A professional intermediary can be an excellent resource in the preparation of a fairness opinion for the privately held company.  They can provide several valuation professionals and/or firms and also assist in the gathering of the necessary financial records.  Generally speaking, a fairness opinion is prepared after the selling price is agreed upon.  In the sale of a privately held company, the price may fluctuate throughout the negotiations, but a third party valuation can set the bar.  And, it’s very possible that using a business intermediary to market the business will bring a price above the valuation, pleasing everyone.

What Do the Following Companies Have in Common?

This is just a partial list: Church’s Chicken, Uno Chicago Grill, Charlie Brown’s, Domino’s Pizza, Burger King, Cinnabon, Sizzler.  The first response would be that they are all in the food business, and that’s correct.  Now name the second thing that they all have in common?  Give up?  Well, they (and many others) have been purchased by private equity firms.  And, apparently, this is just the beginning.  The huge Dunkin Donuts chain is being sought after by two or three private equity firms.
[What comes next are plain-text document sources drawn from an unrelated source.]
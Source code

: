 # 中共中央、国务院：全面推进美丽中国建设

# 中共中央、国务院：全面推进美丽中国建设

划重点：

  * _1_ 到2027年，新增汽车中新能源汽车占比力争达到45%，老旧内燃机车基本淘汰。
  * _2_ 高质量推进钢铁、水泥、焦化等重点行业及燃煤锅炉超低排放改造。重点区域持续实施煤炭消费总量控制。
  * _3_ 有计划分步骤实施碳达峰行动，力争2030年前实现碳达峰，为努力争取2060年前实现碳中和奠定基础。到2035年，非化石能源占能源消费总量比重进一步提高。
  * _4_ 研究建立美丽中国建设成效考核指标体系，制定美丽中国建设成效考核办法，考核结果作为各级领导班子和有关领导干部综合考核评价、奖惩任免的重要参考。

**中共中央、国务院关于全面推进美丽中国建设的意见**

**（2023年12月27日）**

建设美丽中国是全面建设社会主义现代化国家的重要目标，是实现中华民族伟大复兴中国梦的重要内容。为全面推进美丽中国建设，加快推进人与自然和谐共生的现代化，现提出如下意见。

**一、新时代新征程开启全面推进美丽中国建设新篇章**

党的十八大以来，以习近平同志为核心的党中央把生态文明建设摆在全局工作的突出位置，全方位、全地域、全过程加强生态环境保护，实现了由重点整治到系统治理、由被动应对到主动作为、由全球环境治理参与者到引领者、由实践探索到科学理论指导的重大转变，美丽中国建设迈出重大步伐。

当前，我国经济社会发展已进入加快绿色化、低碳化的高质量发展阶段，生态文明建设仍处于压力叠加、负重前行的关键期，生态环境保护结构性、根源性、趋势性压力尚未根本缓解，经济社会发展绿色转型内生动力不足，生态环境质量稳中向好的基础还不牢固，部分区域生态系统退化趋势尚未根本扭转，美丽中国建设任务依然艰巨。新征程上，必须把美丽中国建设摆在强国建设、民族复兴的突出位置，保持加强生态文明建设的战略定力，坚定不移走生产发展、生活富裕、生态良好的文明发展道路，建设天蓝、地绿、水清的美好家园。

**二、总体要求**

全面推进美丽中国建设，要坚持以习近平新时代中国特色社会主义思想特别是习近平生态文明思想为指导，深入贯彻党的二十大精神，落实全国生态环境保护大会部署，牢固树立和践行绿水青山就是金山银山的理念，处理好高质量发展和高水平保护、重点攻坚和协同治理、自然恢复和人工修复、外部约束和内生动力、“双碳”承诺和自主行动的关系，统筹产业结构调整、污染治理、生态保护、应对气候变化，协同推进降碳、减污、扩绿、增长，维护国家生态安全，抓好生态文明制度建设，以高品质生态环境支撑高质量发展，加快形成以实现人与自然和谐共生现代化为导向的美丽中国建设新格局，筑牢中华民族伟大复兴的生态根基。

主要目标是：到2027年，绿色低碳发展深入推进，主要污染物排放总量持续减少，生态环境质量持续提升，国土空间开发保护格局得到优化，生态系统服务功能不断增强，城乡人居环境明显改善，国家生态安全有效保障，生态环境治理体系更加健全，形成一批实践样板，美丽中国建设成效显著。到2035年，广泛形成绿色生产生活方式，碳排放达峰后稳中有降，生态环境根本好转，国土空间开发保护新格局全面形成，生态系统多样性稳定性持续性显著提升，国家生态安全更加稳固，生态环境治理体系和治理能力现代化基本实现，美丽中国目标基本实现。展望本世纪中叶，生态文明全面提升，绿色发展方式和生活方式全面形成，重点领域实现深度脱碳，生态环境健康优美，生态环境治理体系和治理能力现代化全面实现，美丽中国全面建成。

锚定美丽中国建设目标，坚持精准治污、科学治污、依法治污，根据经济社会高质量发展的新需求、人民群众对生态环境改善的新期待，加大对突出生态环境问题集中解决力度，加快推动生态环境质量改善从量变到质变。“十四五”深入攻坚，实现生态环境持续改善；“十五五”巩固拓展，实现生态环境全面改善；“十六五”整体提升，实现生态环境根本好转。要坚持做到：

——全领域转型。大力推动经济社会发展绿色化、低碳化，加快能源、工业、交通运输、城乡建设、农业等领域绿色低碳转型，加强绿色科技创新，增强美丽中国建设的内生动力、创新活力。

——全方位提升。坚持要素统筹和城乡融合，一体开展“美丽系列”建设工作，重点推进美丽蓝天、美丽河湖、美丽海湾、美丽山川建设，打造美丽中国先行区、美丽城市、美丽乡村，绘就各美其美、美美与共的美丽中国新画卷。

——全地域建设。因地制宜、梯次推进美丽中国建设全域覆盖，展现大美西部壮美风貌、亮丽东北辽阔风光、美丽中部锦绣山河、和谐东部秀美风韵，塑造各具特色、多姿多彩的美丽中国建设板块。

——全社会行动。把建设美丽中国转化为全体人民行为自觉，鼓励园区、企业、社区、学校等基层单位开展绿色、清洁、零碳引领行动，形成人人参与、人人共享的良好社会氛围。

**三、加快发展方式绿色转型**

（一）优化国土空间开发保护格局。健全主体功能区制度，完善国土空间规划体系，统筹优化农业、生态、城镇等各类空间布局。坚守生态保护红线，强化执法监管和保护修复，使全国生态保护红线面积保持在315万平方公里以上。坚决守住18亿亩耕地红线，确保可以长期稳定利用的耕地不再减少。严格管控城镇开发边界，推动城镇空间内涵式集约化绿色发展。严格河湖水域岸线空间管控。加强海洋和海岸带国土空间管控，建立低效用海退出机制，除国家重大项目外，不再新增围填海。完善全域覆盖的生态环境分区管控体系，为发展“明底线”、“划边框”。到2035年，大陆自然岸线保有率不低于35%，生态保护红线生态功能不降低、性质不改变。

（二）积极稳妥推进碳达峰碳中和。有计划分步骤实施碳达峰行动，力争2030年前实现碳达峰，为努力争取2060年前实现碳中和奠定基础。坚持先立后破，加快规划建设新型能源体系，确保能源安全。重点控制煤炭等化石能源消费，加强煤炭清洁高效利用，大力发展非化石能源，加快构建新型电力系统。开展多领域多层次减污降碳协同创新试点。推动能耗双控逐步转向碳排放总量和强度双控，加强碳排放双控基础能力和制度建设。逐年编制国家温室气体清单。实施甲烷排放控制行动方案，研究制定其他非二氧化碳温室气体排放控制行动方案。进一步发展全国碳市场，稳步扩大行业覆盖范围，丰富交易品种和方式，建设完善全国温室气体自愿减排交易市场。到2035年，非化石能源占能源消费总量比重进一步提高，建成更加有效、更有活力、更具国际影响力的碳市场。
Why the interest in restaurants from groups that most people associate with high tech?  Many firms got burned during the dot com and high tech meltdown.  Now these same private equity firms are looking at businesses that are stable, with more predictable earnings, and that are also very familiar businesses, time-tested and still have a lot of growth ahead.

One industry expert said in Nation’s Restaurant News, “What’s really driving this is the success of these deals, the numbers that the private equity companies are getting when they sell…”  For example, he noted, “Restaurant Associates bought Charlie Brown in 1975 for $3 million and sold it to Castle Harlan seven years later for $50 million.  Castle Harlan got almost three times that price – an appreciation of $90 million with the sale to Trimaran.”

If private equity and similar firms are now buying restaurants, what businesses are next?  If you are the owner of a small growing company or chain of businesses – is a private equity firm in your future?  A professional intermediary may be able to answer that question for you and if you are considering selling – they can also help.